The U.S. Labor Department’s Bureau of Economic Analysis issued a revised 2007 personal income report today showing Minnesota’s personal income gained a mere 0.8 percent last year, or the amount BEA forecasted in December.
The personal income report comes one day after the Standard & Poor’s/Case-Schiller Index showed Twin Cities home prices have fallen by about 10 percent or about the average for metropolitan areas across the country.
The December income forecast made Minnesota dead last in personal income growth among the 50 states. Today’s report confirmed the meager growth rate, but slippage elsewhere in America left Minnesota ranked 26th in the nation, or in the middle of the pack.
While the exact profile in Minnesota isn’t known, it is assumed nationwide that about 60 percent of household, or family savings, is represented by equity in homes. That equity took a big hit in 2007 and so far in 2008, while personal income growth creeps along well behind inflation. The net is lost wealth and purchasing (and borrowing) power for most Minnesotans – an economic condition that flies in the face of policy makers’ hopes for a consumer-driven economic recovery.

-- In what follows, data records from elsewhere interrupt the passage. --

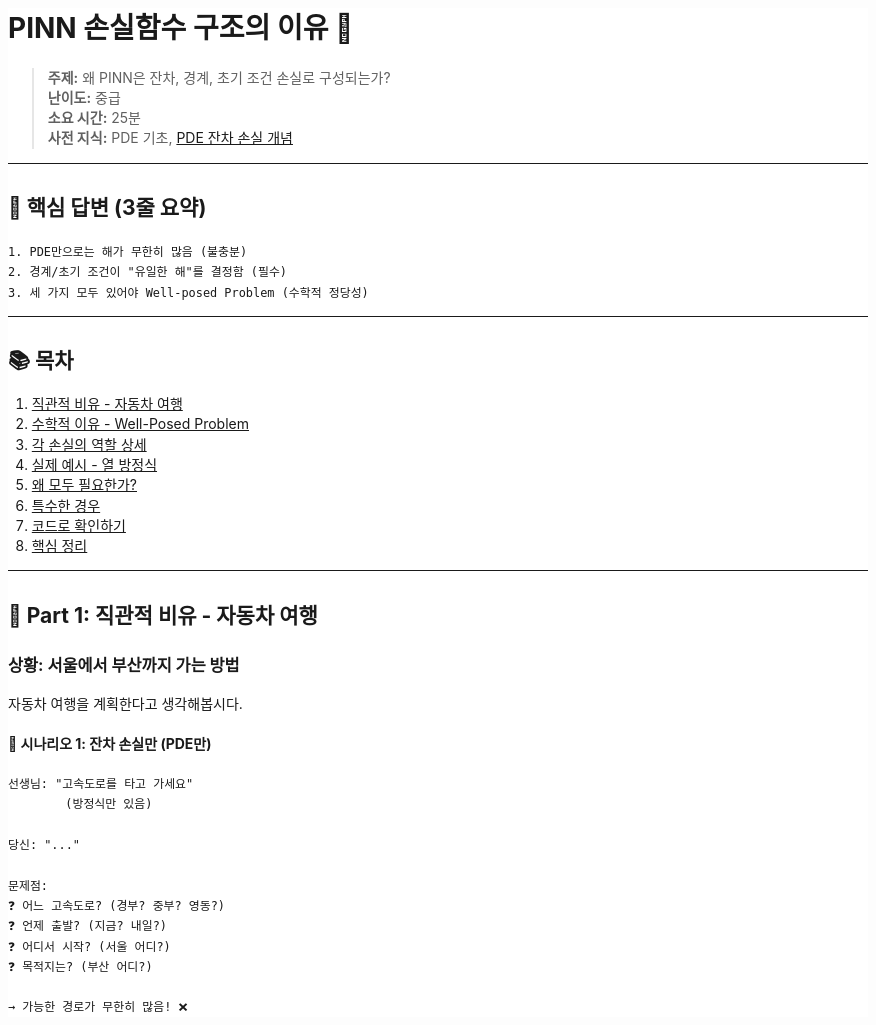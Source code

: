 # PINN 손실함수 구조의 이유 🧩

> **주제:** 왜 PINN은 잔차, 경계, 초기 조건 손실로 구성되는가?  
> **난이도:** 중급  
> **소요 시간:** 25분  
> **사전 지식:** PDE 기초, [PDE 잔차 손실 개념](PDE_잔차_손실_상세설명.md)

---

## 🎯 핵심 답변 (3줄 요약)

```
1. PDE만으로는 해가 무한히 많음 (불충분)
2. 경계/초기 조건이 "유일한 해"를 결정함 (필수)
3. 세 가지 모두 있어야 Well-posed Problem (수학적 정당성)
```

---

## 📚 목차

1. [직관적 비유 - 자동차 여행](#-part-1-직관적-비유---자동차-여행)
2. [수학적 이유 - Well-Posed Problem](#-part-2-수학적-이유)
3. [각 손실의 역할 상세](#-part-3-각-손실의-역할-상세)
4. [실제 예시 - 열 방정식](#-part-4-실제-예시---1d-열-방정식)
5. [왜 모두 필요한가?](#-part-5-왜-모두-필요한가)
6. [특수한 경우](#-part-6-특수한-경우)
7. [코드로 확인하기](#-part-7-코드로-확인하기)
8. [핵심 정리](#-part-8-핵심-정리)

---

## 🚗 Part 1: 직관적 비유 - 자동차 여행

### 상황: 서울에서 부산까지 가는 방법

자동차 여행을 계획한다고 생각해봅시다.

#### 🔴 시나리오 1: 잔차 손실만 (PDE만)

```
선생님: "고속도로를 타고 가세요"
        (방정식만 있음)

당신: "..."

문제점:
❓ 어느 고속도로? (경부? 중부? 영동?)
❓ 언제 출발? (지금? 내일?)
❓ 어디서 시작? (서울 어디?)
❓ 목적지는? (부산 어디?)

→ 가능한 경로가 무한히 많음! ❌
```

Prospects for better times right now don’t look promising. The Minnesota Department of Employment and Economic Development revealed on March 20 that Minnesota lost 4,100 jobs in February. Five of 11 major industries in the state recorded job losses.
Meanwhile, the housing market continues to weaken and Twin Cities media have reported that foreclosures are spreading, with bigger problems now moving to the suburbs.
Wealth, personal income, and jobs are all under stress. State and federal policy makers alike will need to monitor economic trends in the next few months to determine if, and where, targeted stimulus programs might staunch the bleeding and start the mending.